» **Data to process**:

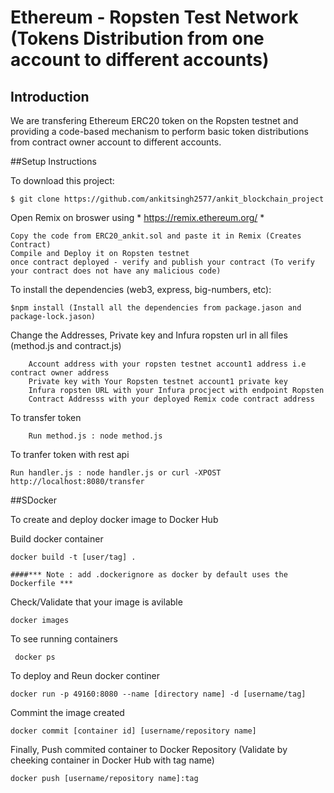 # Ethereum - Ropsten Test Network (Tokens Distribution from one account to different accounts)
## Introduction

We are transfering Ethereum ERC20 token on the Ropsten testnet and providing a code-based mechanism to perform basic token distributions from contract owner account to different accounts. 

##Setup Instructions

To download this project:

    $ git clone https://github.com/ankitsingh2577/ankit_blockchain_project

Open Remix on broswer using * https://remix.ethereum.org/ *

    Copy the code from ERC20_ankit.sol and paste it in Remix (Creates Contract)
    Compile and Deploy it on Ropsten testnet
    once contract deployed - verify and publish your contract (To verify your contract does not have any malicious code)

To install the dependencies (web3, express, big-numbers, etc):

    $npm install (Install all the dependencies from package.jason and package-lock.jason)

Change the Addresses, Private key and Infura ropsten url in all files (method.js and contract.js)
        
        Account address with your ropsten testnet account1 address i.e contract owner address
        Private key with Your Ropsten testnet account1 private key
        Infura ropsten URL with your Infura procject with endpoint Ropsten
        Contract Addresss with your deployed Remix code contract address

To transfer token

        Run method.js : node method.js

To tranfer token with rest api

    Run handler.js : node handler.js or curl -XPOST http://localhost:8080/transfer

##SDocker

To create and deploy docker image to Docker Hub

Build docker container 

    docker build -t [user/tag] .
    
    ####*** Note : add .dockerignore as docker by default uses the Dockerfile ***
    
Check/Validate that your image is avilable

    docker images
    
To see running containers 

     docker ps 
     
To deploy and Reun docker continer

    docker run -p 49160:8080 --name [directory name] -d [username/tag] 
    
Commint the image created

    docker commit [container id] [username/repository name]
    
Finally, Push commited container to  Docker Repository (Validate by cheeking container in Docker Hub with tag name)

    docker push [username/repository name]:tag
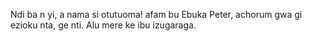 Ndi ba n yi, a nama si otutuoma!
afam bu Ebuka Peter, achorum gwa gi ezioku nta,
ge nti.
Alu mere ke ibu izugaraga.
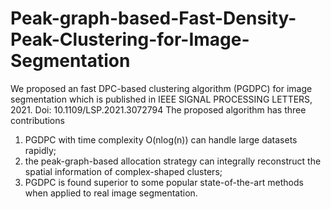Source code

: # Peak-graph-based-Fast-Density-Peak-Clustering-for-Image-Segmentation
We proposed an fast DPC-based clustering algorithm (PGDPC) for image segmentation which is published in IEEE SIGNAL PROCESSING LETTERS, 2021. Doi: 10.1109/LSP.2021.3072794
The proposed algorithm has three contributions
1) PGDPC with time complexity O(nlog(n)) can handle large datasets rapidly; 
2) the peak-graph-based allocation strategy can integrally reconstruct the spatial information of complex-shaped clusters; 
3) PGDPC is found superior to some popular state-of-the-art methods when applied to real image segmentation.
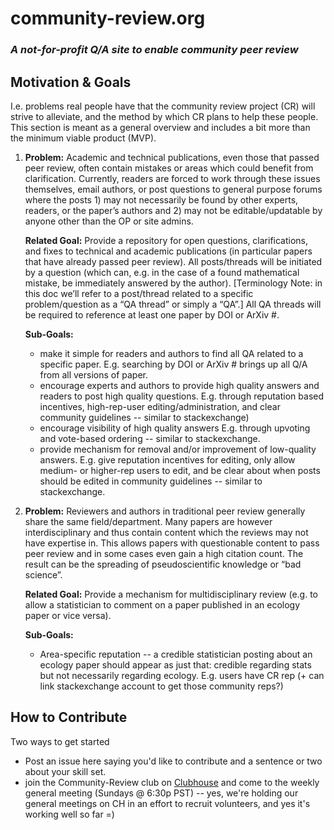 
# community-review.org 
### *A not-for-profit Q/A site to enable community peer review*
	
## Motivation & Goals
I.e. problems real people have that the community review project (CR) will strive to alleviate, and the method by which CR plans to help these people.  This section is meant as a general overview and includes a bit more than the minimum viable product (MVP).

1. **Problem:** Academic and technical publications, even those that passed peer review, often contain mistakes or areas which could benefit from clarification.  Currently, readers are forced to work through these issues themselves, email authors, or post questions to general purpose forums where the posts 1) may not necessarily be found by other experts, readers, or the paper’s authors and 2) may not be editable/updatable by anyone other than the OP or site admins.  

    **Related Goal:** Provide a repository for open questions, clarifications, and fixes to technical and academic publications (in particular papers that have already passed peer review).  All posts/threads will be initiated by a question (which can, e.g. in the case of a found mathematical mistake, be immediately answered by the author).  [Terminology Note: in this doc we’ll refer to a post/thread related to a specific problem/question as a “QA thread” or simply a “QA”.]  All QA threads will be required to reference at least one paper by DOI or ArXiv #.

    **Sub-Goals:**
    * make it simple for readers and authors to find all QA related to a specific paper. E.g. searching by DOI or ArXiv # brings up all Q/A from all versions of paper.
    * encourage experts and authors to provide high quality answers and readers to post high quality questions. E.g. through reputation based incentives, high-rep-user editing/administration, and clear community guidelines -- similar to stackexchange)
    * encourage visibility of high quality answers E.g. through upvoting and vote-based ordering -- similar to stackexchange.
    * provide mechanism for removal and/or improvement of low-quality answers. E.g. give reputation incentives for editing, only allow medium- or higher-rep users to edit, and be clear about when posts should be edited in community guidelines -- similar to stackexchange.

2. **Problem:** Reviewers and authors in traditional peer review generally share the same field/department.  Many papers are however interdisciplinary and thus contain content which the reviews may not have expertise in.  This allows papers with questionable content to pass peer review and in some cases even gain a high citation count.  The result can be the spreading of pseudoscientific knowledge or “bad science”.

	**Related Goal:** Provide a mechanism for multidisciplinary review (e.g. to allow a statistician to comment on a paper published in an ecology paper or vice versa).

	**Sub-Goals:**
	* Area-specific reputation -- a credible statistician posting about an ecology paper should appear as just that: credible regarding stats but not necessarily regarding ecology.  E.g. users have CR rep (+ can link stackexchange account to get those community reps?)

## How to Contribute
Two ways to get started
* Post an issue here saying you'd like to contribute and a sentence or two about your skill set.
* join the Community-Review club on [Clubhouse](https://www.joinclubhouse.com/) and come to the weekly general meeting (Sundays @ 6:30p PST) -- yes, we're holding our general meetings on CH in an effort to recruit volunteers, and yes it's working well so far =)
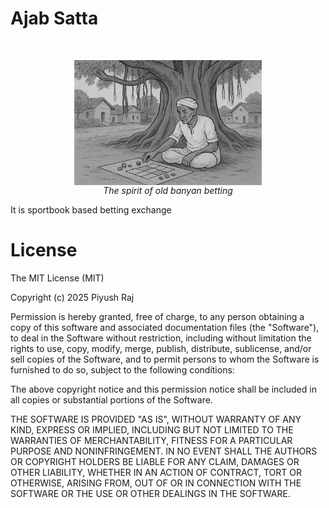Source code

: # Ajab Satta

<br/>
<p align="center">
<img width="300" height="" alt="Image" src="../betting-man-scaled.png" align="center"/>
<br/>
<i>The spirit of old banyan betting</i>
</p>

It is sportbook based betting exchange

# License

The MIT License (MIT)

Copyright (c) 2025 Piyush Raj

Permission is hereby granted, free of charge, to any person obtaining a copy of this software and associated documentation files (the "Software"), to deal in the Software without restriction, including without limitation the rights to use, copy, modify, merge, publish, distribute, sublicense, and/or sell copies of the Software, and to permit persons to whom the Software is furnished to do so, subject to the following conditions:

The above copyright notice and this permission notice shall be included in all copies or substantial portions of the Software.

THE SOFTWARE IS PROVIDED "AS IS", WITHOUT WARRANTY OF ANY KIND, EXPRESS OR IMPLIED, INCLUDING BUT NOT LIMITED TO THE WARRANTIES OF MERCHANTABILITY, FITNESS FOR A PARTICULAR PURPOSE AND NONINFRINGEMENT. IN NO EVENT SHALL THE AUTHORS OR COPYRIGHT HOLDERS BE LIABLE FOR ANY CLAIM, DAMAGES OR OTHER LIABILITY, WHETHER IN AN ACTION OF CONTRACT, TORT OR OTHERWISE, ARISING FROM, OUT OF OR IN CONNECTION WITH THE SOFTWARE OR THE USE OR OTHER DEALINGS IN THE SOFTWARE.
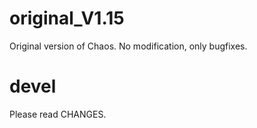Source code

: # original_V1.15

Original version of Chaos. No modification, only bugfixes.

# devel

Please read CHANGES.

» **Your assignment**: An exact copy is needed of the stretch above that opens with the line containing "3) PGDPC is" and closes with the line containing "I.e. problems real"; the pictures are not part of it.

» **Answer below**:
3) PGDPC is found superior to some popular state-of-the-art methods when applied to real image segmentation.
# community-review.org 
### *A not-for-profit Q/A site to enable community peer review*
	
## Motivation & Goals
I.e. problems real people have that the community review project (CR) will strive to alleviate, and the method by which CR plans to help these people.  This section is meant as a general overview and includes a bit more than the minimum viable product (MVP).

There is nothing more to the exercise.